Willkommen im Piemont

4 gute Gründe, der allgegenwärtige Charme des Piemonts im Herbst zu entdecken.

 

Schönheit. Zwischen Vergangenheit und Moderne können Sie sich im Piemont zu jeder Jahreszeit von den architektonischen Meisterwerken des Barocks, den UNESCO-Welterbestätten, den Dörfern und den lebendigen Kunststädten überraschen lassen. Entdecken Sie Villen, Burgen und Gärten in der Farbenpracht der Blattverfärbung und den weit verbreiteten Reichtum an zeitgenössischer Kunst: nicht nur in Museumssammlungen, sondern auch im Freien auf Routen, die Kreativität und Landschaft verbinden.

 

Freiheit.

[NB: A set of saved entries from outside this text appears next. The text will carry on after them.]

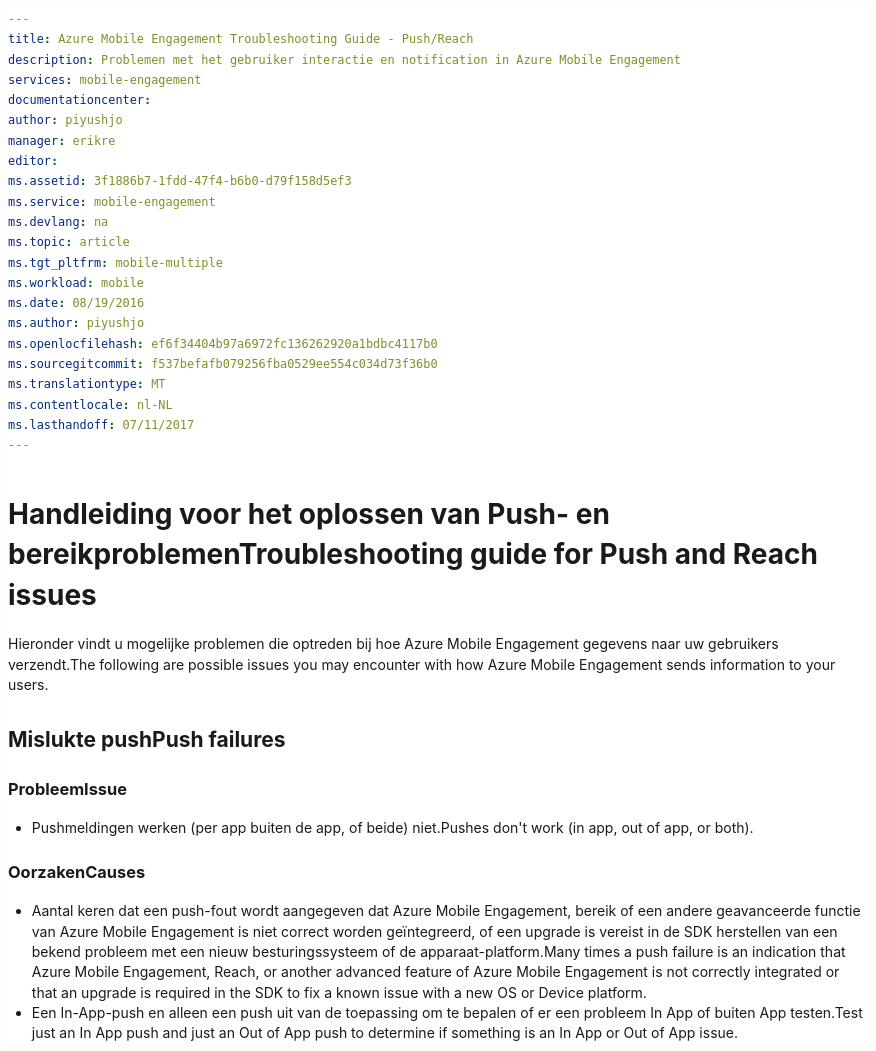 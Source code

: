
 ```yaml
---
title: Azure Mobile Engagement Troubleshooting Guide - Push/Reach
description: Problemen met het gebruiker interactie en notification in Azure Mobile Engagement
services: mobile-engagement
documentationcenter: 
author: piyushjo
manager: erikre
editor: 
ms.assetid: 3f1886b7-1fdd-47f4-b6b0-d79f158d5ef3
ms.service: mobile-engagement
ms.devlang: na
ms.topic: article
ms.tgt_pltfrm: mobile-multiple
ms.workload: mobile
ms.date: 08/19/2016
ms.author: piyushjo
ms.openlocfilehash: ef6f34404b97a6972fc136262920a1bdbc4117b0
ms.sourcegitcommit: f537befafb079256fba0529ee554c034d73f36b0
ms.translationtype: MT
ms.contentlocale: nl-NL
ms.lasthandoff: 07/11/2017
---
```

# <a name="troubleshooting-guide-for-push-and-reach-issues"></a><span data-ttu-id="8492d-103">Handleiding voor het oplossen van Push- en bereikproblemen</span><span class="sxs-lookup"><span data-stu-id="8492d-103">Troubleshooting guide for Push and Reach issues</span></span>
<span data-ttu-id="8492d-104">Hieronder vindt u mogelijke problemen die optreden bij hoe Azure Mobile Engagement gegevens naar uw gebruikers verzendt.</span><span class="sxs-lookup"><span data-stu-id="8492d-104">The following are possible issues you may encounter with how Azure Mobile Engagement sends information to your users.</span></span>

## <a name="push-failures"></a><span data-ttu-id="8492d-105">Mislukte push</span><span class="sxs-lookup"><span data-stu-id="8492d-105">Push failures</span></span>
### <a name="issue"></a><span data-ttu-id="8492d-106">Probleem</span><span class="sxs-lookup"><span data-stu-id="8492d-106">Issue</span></span>
* <span data-ttu-id="8492d-107">Pushmeldingen werken (per app buiten de app, of beide) niet.</span><span class="sxs-lookup"><span data-stu-id="8492d-107">Pushes don't work (in app, out of app, or both).</span></span>

### <a name="causes"></a><span data-ttu-id="8492d-108">Oorzaken</span><span class="sxs-lookup"><span data-stu-id="8492d-108">Causes</span></span>
* <span data-ttu-id="8492d-109">Aantal keren dat een push-fout wordt aangegeven dat Azure Mobile Engagement, bereik of een andere geavanceerde functie van Azure Mobile Engagement is niet correct worden geïntegreerd, of een upgrade is vereist in de SDK herstellen van een bekend probleem met een nieuw besturingssysteem of de apparaat-platform.</span><span class="sxs-lookup"><span data-stu-id="8492d-109">Many times a push failure is an indication that Azure Mobile Engagement, Reach, or another advanced feature of Azure Mobile Engagement is not correctly integrated or that an upgrade is required in the SDK to fix a known issue with a new OS or Device platform.</span></span>
* <span data-ttu-id="8492d-110">Een In-App-push en alleen een push uit van de toepassing om te bepalen of er een probleem In App of buiten App testen.</span><span class="sxs-lookup"><span data-stu-id="8492d-110">Test just an In App push and just an Out of App push to determine if something is an In App or Out of App issue.</span></span>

Farben und Düfte der Landschaften lädt zu anregenden Spaziergängen im Grünen ein. Mit über 95 Schutzgebieten, darunter zwei Nationalparks, und unzähligen Routen, die man zu Fuß oder mit dem Fahrrad erkunden kann, bietet das Piemont auch im Herbst viele Möglichkeiten, in eine eindrucksvolle Umgebung einzutauchen, inmitten von erholsamen Stimmungen: auf Bergpfaden, hügeligen Wegen, in der Ebene oder an den Ufern von Seen.

 

Geschmack. Die Herbstluft im Piemont ist auch in der Küche zu spüren. Sehr typisch für diese Jahreszeit sind die piemontesischen gemischten frittierten Speisen, eingelegter Fisch und das berühmte Vitello Tonnato, unwiderstehlich zu jeder Jahreszeit. Geniessen Sie den cremig-weichen Toma Käse oder eine großzügige Portion weißes Alba-Trüffel-Risotto! Kürbisse und Bucklige Distel aus Nizza Monferrato, dann rohes und gekochtes Gemüse sind bereit für eine tolle Rezept mit der Königin der Soßen: die Bagna Cauda. Dann Kastanien aus dem Susa Tal und aus Cuneo, duftender Trauben, Kaki, Haselnüsse, Preiselbeeren und Birnen bringen die warmen Farben des Herbstes auf den Tisch. Die ausgezeichneten Craft-Biere oder ein Glas der edlen piemontesischen Weine sind perfekt für ein geschmackvolles Treffen mit Familie und Freunden.

 

Entschleunigung. Langsamkeit regeneriert und der Herbst ist ideal, um wieder mit sich selbst in Kontakt zu kommen. Im Piemont findet man Spiritualität und Geschichte: Auf den Pfaden der Sacri Monti oder der Via Francigena, auf den „percorsi sindonici“, den Wanderwegen der Romanik oder der jüdischen Kunst; auf dem Höhenweg der Walser oder auf dem Pfad der Glorreichen Rückkehr der Waldenser.